Peter Clay leans up to the microphone high atop Spartan Stadium and takes a breath. As he reads through the weather conditions, he and everyone in the stadium know what's coming next.
He pauses briefly to make sure the crowd hits it cue: "It's a beautiful day for football!"
And with that, Clay once again realizes a dream that very few people ever get to do: being the public address (PA) announcer for his favorite sports team.
Peter Clay grew up around Michigan State athletics with his family being season ticket holders for the football and basketball teams when he was a kid. While at those games, he would find himself imitating the PA announcer, Erik Furseth, during the game.

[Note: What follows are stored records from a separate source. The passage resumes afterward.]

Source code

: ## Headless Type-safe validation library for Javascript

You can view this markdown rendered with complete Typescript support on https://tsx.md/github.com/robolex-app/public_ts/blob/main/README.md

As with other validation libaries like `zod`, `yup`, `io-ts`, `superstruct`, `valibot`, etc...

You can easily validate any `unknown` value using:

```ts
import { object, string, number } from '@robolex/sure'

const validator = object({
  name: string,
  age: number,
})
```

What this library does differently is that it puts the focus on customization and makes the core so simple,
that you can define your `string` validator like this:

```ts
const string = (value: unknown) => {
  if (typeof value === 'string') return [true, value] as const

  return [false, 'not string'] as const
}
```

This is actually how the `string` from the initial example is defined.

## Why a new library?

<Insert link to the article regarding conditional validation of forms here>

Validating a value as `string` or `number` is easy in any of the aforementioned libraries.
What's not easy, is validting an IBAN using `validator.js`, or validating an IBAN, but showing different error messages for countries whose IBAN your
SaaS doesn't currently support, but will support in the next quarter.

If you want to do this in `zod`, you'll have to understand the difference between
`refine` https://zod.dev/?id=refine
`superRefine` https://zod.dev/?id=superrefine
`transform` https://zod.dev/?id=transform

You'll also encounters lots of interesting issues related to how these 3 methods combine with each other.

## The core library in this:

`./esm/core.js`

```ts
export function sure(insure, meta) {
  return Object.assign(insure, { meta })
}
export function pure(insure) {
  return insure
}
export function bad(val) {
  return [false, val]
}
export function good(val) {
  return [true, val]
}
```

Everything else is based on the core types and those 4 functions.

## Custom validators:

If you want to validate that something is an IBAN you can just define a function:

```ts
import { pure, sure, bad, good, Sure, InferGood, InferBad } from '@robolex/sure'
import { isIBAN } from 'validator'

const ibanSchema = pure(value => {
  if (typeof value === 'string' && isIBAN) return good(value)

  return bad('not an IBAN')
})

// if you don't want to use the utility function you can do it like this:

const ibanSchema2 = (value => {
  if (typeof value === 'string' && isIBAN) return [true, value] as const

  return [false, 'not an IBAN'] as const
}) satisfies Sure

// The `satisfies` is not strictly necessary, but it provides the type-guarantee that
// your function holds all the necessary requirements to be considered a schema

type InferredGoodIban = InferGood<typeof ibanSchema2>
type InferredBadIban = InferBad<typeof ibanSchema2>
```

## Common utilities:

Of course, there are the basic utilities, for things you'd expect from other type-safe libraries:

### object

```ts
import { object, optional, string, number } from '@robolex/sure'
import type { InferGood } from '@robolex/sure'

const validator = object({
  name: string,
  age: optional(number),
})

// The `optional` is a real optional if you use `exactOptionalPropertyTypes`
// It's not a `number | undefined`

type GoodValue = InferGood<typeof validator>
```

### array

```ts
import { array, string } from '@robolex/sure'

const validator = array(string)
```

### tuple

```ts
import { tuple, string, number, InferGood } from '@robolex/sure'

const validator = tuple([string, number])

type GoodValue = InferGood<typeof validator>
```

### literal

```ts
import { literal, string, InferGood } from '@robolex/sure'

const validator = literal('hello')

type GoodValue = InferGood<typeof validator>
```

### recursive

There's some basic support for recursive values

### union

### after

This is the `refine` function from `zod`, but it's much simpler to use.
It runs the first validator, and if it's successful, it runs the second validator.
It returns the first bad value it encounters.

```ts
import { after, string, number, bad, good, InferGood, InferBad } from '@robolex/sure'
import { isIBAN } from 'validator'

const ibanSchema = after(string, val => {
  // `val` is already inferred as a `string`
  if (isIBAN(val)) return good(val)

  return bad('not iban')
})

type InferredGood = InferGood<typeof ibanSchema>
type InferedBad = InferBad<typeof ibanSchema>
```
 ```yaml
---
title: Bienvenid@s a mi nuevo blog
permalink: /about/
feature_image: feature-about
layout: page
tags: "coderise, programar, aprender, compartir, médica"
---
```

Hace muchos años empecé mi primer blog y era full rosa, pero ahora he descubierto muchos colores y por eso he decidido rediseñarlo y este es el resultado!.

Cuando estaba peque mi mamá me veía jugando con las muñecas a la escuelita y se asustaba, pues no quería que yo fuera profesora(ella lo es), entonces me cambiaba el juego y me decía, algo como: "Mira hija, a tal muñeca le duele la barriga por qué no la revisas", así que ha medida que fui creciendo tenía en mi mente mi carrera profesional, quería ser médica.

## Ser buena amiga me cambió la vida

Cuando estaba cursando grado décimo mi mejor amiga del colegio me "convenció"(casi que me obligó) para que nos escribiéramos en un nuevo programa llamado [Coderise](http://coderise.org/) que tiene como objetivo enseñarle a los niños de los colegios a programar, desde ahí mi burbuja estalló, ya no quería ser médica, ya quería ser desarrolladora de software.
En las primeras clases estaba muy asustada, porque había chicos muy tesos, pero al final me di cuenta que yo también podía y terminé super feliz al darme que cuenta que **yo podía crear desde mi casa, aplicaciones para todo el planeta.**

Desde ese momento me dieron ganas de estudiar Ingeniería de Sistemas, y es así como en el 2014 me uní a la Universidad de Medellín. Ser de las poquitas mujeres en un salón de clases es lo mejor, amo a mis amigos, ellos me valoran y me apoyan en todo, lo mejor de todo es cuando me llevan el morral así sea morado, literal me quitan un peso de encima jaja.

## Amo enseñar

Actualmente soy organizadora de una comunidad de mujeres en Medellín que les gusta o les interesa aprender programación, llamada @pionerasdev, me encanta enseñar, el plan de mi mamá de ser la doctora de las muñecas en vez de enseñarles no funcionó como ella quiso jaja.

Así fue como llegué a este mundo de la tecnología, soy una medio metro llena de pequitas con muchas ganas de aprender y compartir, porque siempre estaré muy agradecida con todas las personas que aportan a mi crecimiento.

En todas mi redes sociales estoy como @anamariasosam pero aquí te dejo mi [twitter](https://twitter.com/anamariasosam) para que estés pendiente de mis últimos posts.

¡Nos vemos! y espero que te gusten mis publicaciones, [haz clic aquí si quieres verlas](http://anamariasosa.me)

Furseth was the PA announcer for MSU basketball from 1968-2002 and MSU football from 1971-98) and Clay is humbled to have been able to make his childhood dream a reality by following in his footsteps.
As the current PA announcer for Michigan State football, hockey, and the Spartan Marching Band, Clay has really made a full circle return to his roots.
Even though he often thought about what being a PA announcer for the Spartans might be like, Clay hadn't always pursued it as a career option.
Clay attended Michigan State University from 1996-99. He started off as a music major and was planning to be a band director, however, his sister had worked for WITL radio in Lansing, which resulted in a career path change. When she left there, the station was looking for someone to hire and she recommended Clay.
As it turned out, Clay eventually got on the air as a DJ in 1996, which kicked off a career in radio.
"I ended up changing my major to telecommunication (at MSU)," Clay said. "I was also in the marching band, but after my sophomore year and working in radio, I kind of had to make a choice. I ended up not being in the marching band my junior year but was still in Spartan Brass. I was talking to the director and told him I wanted to be the announcer for the marching band."
Clay then turned in a demo of him doing an introduction for the Spartan Marching Band, which was well received.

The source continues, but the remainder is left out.